# Task item
Lines below that hold the word "Project" must be copied in full.

↓

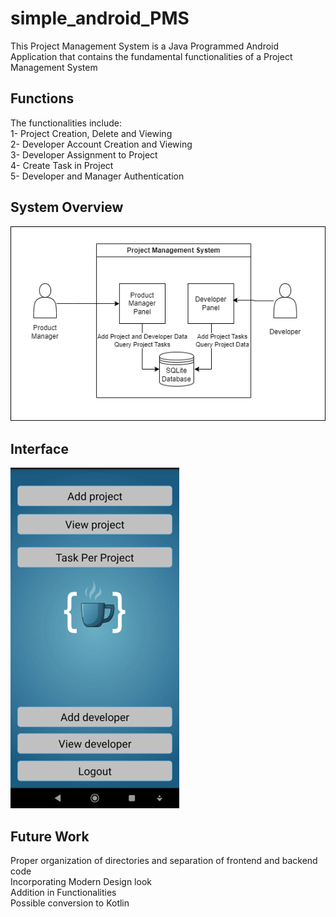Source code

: # simple_android_PMS
This Project Management System is a Java Programmed Android Application that contains the fundamental functionalities of a Project Management System

## Functions
The functionalities include:<br>
1- Project Creation, Delete and Viewing<br>
2- Developer Account Creation and Viewing<br>
3- Developer Assignment to Project<br>
4- Create Task in Project<br>
5- Developer and Manager Authentication

## System Overview
![Screenshot of the application](AArchitecturePMS.drawio.png)

## Interface
![Screenshot of the application](image.png)

## Future Work
Proper organization of directories and separation of frontend and backend code <br>
Incorporating Modern Design look <br>
Addition in Functionalities <br>
Possible conversion to Kotlin <br>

↑

# Solution to this problem
This Project Management System is a Java Programmed Android Application that contains the fundamental functionalities of a Project Management System
1- Project Creation, Delete and Viewing<br>
3- Developer Assignment to Project<br>
4- Create Task in Project<br>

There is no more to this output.